She is only 28. She is having sex with someone, and it's obviously not you.


----------



## zookeeper (Oct 2, 2012)

I don't think divorce is always the best decision, but in your case I believe it is. She has proven to be untrustworthy. She has engaged in inappropriate relationships with other men and you're barely.even married yet. This will only get worse. Do you want to spend the rest of your life wondering what she is up to? 

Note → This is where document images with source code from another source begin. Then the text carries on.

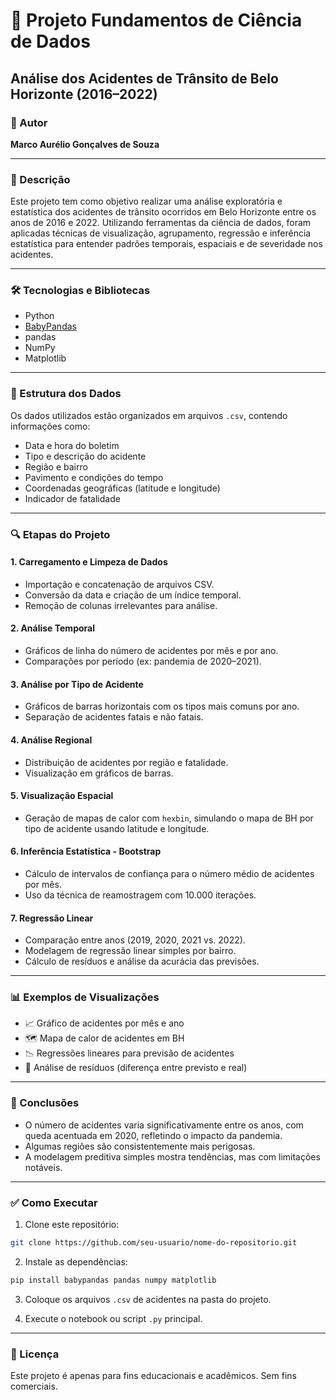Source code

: # 🚦 Projeto Fundamentos de Ciência de Dados  
## Análise dos Acidentes de Trânsito de Belo Horizonte (2016–2022)

### 👤 Autor
**Marco Aurélio Gonçalves de Souza**

---

### 📑 Descrição

Este projeto tem como objetivo realizar uma análise exploratória e estatística dos acidentes de trânsito ocorridos em Belo Horizonte entre os anos de 2016 e 2022. Utilizando ferramentas da ciência de dados, foram aplicadas técnicas de visualização, agrupamento, regressão e inferência estatística para entender padrões temporais, espaciais e de severidade nos acidentes.

---

### 🛠️ Tecnologias e Bibliotecas

- Python
- [BabyPandas](https://pypi.org/project/babypandas/)
- pandas
- NumPy
- Matplotlib

---

### 📂 Estrutura dos Dados

Os dados utilizados estão organizados em arquivos `.csv`, contendo informações como:

- Data e hora do boletim
- Tipo e descrição do acidente
- Região e bairro
- Pavimento e condições do tempo
- Coordenadas geográficas (latitude e longitude)
- Indicador de fatalidade

---

### 🔍 Etapas do Projeto

#### 1. **Carregamento e Limpeza de Dados**
- Importação e concatenação de arquivos CSV.
- Conversão da data e criação de um índice temporal.
- Remoção de colunas irrelevantes para análise.

#### 2. **Análise Temporal**
- Gráficos de linha do número de acidentes por mês e por ano.
- Comparações por período (ex: pandemia de 2020–2021).

#### 3. **Análise por Tipo de Acidente**
- Gráficos de barras horizontais com os tipos mais comuns por ano.
- Separação de acidentes fatais e não fatais.

#### 4. **Análise Regional**
- Distribuição de acidentes por região e fatalidade.
- Visualização em gráficos de barras.

#### 5. **Visualização Espacial**
- Geração de mapas de calor com `hexbin`, simulando o mapa de BH por tipo de acidente usando latitude e longitude.

#### 6. **Inferência Estatística - Bootstrap**
- Cálculo de intervalos de confiança para o número médio de acidentes por mês.
- Uso da técnica de reamostragem com 10.000 iterações.

#### 7. **Regressão Linear**
- Comparação entre anos (2019, 2020, 2021 vs. 2022).
- Modelagem de regressão linear simples por bairro.
- Cálculo de resíduos e análise da acurácia das previsões.

---

### 📊 Exemplos de Visualizações

- 📈 Gráfico de acidentes por mês e ano
- 🗺️ Mapa de calor de acidentes em BH
- 📉 Regressões lineares para previsão de acidentes
- 📌 Análise de resíduos (diferença entre previsto e real)

---

### 📌 Conclusões

- O número de acidentes varia significativamente entre os anos, com queda acentuada em 2020, refletindo o impacto da pandemia.
- Algumas regiões são consistentemente mais perigosas.
- A modelagem preditiva simples mostra tendências, mas com limitações notáveis.

---

### ✅ Como Executar

1. Clone este repositório:
```bash
git clone https://github.com/seu-usuario/nome-do-repositorio.git
```

2. Instale as dependências:
```bash
pip install babypandas pandas numpy matplotlib
```

3. Coloque os arquivos `.csv` de acidentes na pasta do projeto.

4. Execute o notebook ou script `.py` principal.

---

### 📎 Licença

Este projeto é apenas para fins educacionais e acadêmicos. Sem fins comerciais.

I'd dump her, kick the booze, get the rest of your life in order and start again. Whatever you do, don't get her pregnant. You have the chance to walk away clean, a baby ties her to you for life.


----------



## hinterdir (Apr 17, 2018)

I'll be honest. I'm very set in my ways and biased on things like this. I'm all for couples working things out, going to counseling, learning each others love languages and fixing marriage issues......unless there is an affair or a betrayal. That is the line in the sand that can't be crossed. Once that has happened...why would you even want them back? 

You seem like you are unsure how far things have gone. You have to decide that. 

Before I got to the end of your story here is what was standing out to me. These two have prioritized their JOBS over their MARRIAGE. There are a million and one ways to earn a paycheck. You don't live to earn a paycheck, that isn't the meaning in life. You two basically sabotaged your own marriage by ACCEPTING a work situation to where you never got to be together. 

Most marriages won't survive that. You both CHOSE to do it to yourselves. One o you should have quit and gotten another job so ensure your MARRIAGE was number ONE in your lives. 

I hope you've enjoyed your paychecks......they may have cost you your marriage. If taking a job means a couple doesn't get to be together than that job should be enthusiastically declined.


----------



## BigToe (Jun 2, 2011)

From your own words, you abused alcohol, pushed her away, and spent at least part of the Christmas season with a "boozed infused mind". It's not hard to understand why she might have reached out to someone else. A month's time without booze is not enough for her to be assured you won't go back to it. Based upon her refusal to have sex with you now, it certainly sounds like she has "checked out". My opinion, work on yourself and your alcohol problem first. THAT is the problem, not your work schedules.


----------



## Chaparral (Jul 17, 2011)

If she had even an emotional affair with this guy she cannot work in the same place. That’s the golden rule of reconciliation. Honestly, though you have both screwed the pooch. You have to get jobs where you cane be together. You’re newly weds in a long distance relationship. Major changes must be made.


----------



## VladDracul (Jun 17, 2016)

Yep, she probably doing what you've been doing without. But can you really blame her. You basically sound like you've become a drunk and lost her respect. I think you ought to let her go and take another bite at the apple with another chick. Look at it from the bright side. At least she wasn't getting it on with some of the inmates.


----------



## skerzoid (Feb 7, 2017)

VladDracul said:


> Look at it from the bright side. At least she wasn't getting it on with some of the inmates.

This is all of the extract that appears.